Problem requirements →
In the records below, find each line that holds "using" and return it.

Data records
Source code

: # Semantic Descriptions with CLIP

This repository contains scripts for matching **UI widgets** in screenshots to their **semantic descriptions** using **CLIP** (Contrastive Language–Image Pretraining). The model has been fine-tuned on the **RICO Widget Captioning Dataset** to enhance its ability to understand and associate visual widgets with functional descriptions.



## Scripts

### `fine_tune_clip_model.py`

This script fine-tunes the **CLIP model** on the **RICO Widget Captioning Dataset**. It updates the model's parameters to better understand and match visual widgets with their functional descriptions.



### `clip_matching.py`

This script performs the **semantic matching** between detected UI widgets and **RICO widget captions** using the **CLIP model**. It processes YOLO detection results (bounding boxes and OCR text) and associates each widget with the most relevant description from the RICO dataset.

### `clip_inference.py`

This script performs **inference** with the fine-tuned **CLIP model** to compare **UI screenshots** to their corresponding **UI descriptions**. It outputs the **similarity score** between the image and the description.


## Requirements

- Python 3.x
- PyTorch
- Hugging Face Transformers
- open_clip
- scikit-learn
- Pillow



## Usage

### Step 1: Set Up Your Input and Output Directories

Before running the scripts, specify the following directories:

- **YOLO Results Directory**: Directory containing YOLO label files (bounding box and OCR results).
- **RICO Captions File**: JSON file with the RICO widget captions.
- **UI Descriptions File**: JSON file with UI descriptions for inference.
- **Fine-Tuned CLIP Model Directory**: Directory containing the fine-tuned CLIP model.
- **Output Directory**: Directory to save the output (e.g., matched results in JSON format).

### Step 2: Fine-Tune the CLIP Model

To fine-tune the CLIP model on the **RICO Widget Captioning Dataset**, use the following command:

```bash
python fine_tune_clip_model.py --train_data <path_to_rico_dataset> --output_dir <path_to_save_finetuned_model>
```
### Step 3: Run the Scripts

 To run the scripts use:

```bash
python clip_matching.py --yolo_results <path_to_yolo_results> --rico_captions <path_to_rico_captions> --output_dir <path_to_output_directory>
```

---

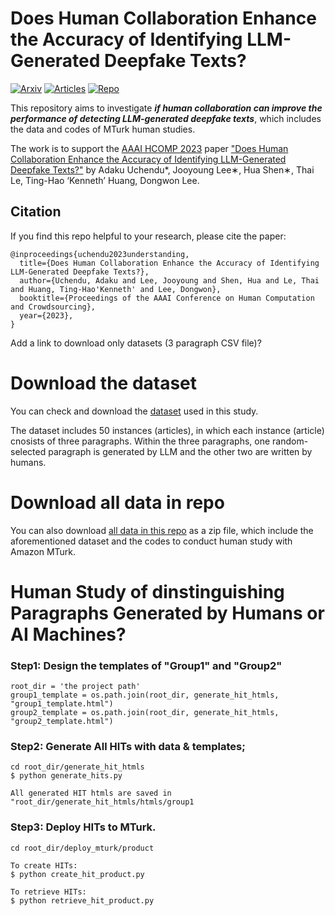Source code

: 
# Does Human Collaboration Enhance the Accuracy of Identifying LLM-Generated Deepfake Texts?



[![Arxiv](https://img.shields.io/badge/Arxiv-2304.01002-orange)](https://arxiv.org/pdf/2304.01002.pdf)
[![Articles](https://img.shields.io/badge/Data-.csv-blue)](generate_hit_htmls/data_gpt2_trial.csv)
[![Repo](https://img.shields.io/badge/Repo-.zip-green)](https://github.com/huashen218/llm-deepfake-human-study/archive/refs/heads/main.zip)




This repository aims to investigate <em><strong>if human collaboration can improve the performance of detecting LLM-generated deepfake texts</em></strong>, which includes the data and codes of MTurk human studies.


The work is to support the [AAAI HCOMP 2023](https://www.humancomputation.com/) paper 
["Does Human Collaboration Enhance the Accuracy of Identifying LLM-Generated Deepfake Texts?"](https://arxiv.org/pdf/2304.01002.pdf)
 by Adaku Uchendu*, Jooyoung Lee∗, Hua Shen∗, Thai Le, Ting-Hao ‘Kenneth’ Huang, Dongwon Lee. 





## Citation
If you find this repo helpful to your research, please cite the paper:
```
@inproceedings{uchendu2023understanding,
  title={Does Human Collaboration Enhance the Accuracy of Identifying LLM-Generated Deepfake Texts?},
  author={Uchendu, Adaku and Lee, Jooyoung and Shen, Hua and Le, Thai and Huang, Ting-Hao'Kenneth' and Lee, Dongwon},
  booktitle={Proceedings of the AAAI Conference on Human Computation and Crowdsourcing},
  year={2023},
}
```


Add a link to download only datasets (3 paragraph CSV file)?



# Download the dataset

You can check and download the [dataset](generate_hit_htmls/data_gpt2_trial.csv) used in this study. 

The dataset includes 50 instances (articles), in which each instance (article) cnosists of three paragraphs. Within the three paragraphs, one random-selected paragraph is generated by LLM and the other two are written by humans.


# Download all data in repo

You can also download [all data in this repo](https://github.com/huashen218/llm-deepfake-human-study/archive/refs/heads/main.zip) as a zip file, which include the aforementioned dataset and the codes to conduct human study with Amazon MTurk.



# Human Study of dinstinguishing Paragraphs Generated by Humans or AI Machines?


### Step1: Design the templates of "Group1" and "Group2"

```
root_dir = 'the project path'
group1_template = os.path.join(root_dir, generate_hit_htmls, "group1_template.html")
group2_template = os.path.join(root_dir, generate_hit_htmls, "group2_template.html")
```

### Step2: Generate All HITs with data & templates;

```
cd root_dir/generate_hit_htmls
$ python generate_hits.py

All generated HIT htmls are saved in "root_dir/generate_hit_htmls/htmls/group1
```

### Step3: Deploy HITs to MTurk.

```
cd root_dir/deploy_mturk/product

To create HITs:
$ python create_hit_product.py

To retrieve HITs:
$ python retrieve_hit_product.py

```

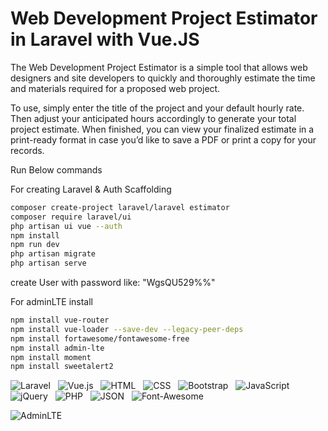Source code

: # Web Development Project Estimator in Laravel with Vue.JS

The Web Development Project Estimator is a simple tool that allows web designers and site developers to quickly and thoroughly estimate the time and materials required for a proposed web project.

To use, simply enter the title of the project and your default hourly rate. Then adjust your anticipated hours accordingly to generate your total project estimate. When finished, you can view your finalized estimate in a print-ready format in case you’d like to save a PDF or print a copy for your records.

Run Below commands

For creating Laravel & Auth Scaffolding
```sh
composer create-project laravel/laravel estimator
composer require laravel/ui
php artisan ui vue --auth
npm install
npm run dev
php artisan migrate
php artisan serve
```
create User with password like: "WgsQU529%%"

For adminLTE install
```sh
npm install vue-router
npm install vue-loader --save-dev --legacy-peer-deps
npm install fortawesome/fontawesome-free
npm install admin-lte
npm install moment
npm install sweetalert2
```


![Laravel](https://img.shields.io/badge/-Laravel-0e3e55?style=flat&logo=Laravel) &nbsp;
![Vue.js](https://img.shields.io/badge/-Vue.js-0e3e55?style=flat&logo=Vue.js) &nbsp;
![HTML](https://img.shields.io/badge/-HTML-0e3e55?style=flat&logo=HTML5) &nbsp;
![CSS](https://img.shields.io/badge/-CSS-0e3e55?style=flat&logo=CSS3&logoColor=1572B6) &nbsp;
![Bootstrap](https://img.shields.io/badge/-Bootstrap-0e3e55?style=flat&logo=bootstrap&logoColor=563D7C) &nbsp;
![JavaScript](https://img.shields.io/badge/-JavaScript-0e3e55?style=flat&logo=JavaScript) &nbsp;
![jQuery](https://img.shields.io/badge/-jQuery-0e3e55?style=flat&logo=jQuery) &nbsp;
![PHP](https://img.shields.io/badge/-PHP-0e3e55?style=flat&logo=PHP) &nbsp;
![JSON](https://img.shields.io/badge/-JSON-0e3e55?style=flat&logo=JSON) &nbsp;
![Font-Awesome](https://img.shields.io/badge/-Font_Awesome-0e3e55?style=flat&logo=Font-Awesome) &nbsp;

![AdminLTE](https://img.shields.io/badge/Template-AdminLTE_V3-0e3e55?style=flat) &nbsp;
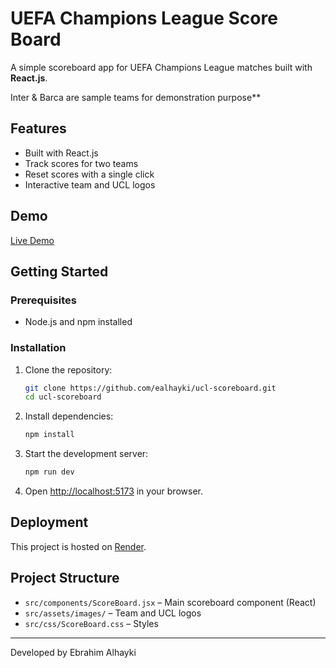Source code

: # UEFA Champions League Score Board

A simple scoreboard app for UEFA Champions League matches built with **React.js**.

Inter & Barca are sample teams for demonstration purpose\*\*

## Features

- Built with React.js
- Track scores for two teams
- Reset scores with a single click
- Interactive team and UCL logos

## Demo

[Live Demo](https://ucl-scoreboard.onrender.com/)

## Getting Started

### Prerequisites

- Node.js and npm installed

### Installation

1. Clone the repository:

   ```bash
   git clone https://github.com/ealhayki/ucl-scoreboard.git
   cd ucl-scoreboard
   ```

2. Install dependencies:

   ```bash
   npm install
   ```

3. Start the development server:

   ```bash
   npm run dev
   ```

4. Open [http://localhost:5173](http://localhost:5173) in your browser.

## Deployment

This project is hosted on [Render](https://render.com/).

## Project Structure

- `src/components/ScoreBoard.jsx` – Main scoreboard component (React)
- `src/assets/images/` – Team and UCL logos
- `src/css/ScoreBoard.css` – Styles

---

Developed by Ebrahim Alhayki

...

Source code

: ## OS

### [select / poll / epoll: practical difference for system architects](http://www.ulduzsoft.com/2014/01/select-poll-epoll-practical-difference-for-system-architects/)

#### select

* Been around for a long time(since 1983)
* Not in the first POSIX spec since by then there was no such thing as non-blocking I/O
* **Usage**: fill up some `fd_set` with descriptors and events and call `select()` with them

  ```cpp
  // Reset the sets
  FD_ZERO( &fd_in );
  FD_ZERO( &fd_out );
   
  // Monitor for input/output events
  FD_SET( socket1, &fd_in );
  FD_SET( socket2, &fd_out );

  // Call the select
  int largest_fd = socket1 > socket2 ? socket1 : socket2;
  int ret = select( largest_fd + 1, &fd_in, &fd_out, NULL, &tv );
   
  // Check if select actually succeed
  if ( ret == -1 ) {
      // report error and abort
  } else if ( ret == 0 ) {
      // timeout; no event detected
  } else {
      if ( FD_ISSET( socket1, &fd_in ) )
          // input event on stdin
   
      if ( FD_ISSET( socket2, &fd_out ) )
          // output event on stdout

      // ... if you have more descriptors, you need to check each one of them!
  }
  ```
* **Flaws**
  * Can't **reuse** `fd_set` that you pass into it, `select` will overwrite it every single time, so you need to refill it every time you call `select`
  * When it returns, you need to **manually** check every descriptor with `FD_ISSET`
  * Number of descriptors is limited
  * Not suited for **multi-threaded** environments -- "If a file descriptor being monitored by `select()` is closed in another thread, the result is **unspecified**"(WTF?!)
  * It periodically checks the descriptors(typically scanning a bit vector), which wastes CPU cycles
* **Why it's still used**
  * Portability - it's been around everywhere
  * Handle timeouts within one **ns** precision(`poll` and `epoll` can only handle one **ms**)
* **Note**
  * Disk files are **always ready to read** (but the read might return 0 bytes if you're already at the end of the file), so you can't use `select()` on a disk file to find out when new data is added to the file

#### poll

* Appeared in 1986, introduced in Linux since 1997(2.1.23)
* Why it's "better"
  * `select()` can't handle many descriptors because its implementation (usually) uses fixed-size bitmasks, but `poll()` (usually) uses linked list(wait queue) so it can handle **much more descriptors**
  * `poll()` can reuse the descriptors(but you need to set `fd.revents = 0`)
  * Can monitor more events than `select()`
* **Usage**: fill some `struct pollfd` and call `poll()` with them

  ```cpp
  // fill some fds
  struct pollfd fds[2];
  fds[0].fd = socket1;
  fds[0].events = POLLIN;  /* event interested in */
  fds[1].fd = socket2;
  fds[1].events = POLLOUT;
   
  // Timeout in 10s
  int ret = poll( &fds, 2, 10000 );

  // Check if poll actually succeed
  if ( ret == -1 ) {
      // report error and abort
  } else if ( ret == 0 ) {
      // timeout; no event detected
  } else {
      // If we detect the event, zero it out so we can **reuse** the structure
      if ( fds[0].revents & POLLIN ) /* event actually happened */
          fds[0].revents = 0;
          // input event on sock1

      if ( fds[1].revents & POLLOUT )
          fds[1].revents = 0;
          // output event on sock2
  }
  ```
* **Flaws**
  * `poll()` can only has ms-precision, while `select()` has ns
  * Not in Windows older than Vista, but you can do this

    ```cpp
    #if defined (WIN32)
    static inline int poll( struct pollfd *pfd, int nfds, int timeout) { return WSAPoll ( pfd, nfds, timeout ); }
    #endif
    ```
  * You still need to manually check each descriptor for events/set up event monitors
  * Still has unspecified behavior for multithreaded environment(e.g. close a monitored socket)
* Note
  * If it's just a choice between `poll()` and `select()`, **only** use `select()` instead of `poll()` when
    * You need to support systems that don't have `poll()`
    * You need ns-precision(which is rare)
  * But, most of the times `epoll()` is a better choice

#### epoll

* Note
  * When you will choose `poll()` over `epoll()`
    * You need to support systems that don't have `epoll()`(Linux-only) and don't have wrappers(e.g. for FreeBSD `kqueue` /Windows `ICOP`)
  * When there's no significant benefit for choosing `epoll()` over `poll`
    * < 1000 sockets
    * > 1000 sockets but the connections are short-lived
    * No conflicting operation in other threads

Result →
This repository contains scripts for matching **UI widgets** in screenshots to their **semantic descriptions** using **CLIP** (Contrastive Language–Image Pretraining). The model has been fine-tuned on the **RICO Widget Captioning Dataset** to enhance its ability to understand and associate visual widgets with functional descriptions.
This script performs the **semantic matching** between detected UI widgets and **RICO widget captions** using the **CLIP model**. It processes YOLO detection results (bounding boxes and OCR text) and associates each widget with the most relevant description from the RICO dataset.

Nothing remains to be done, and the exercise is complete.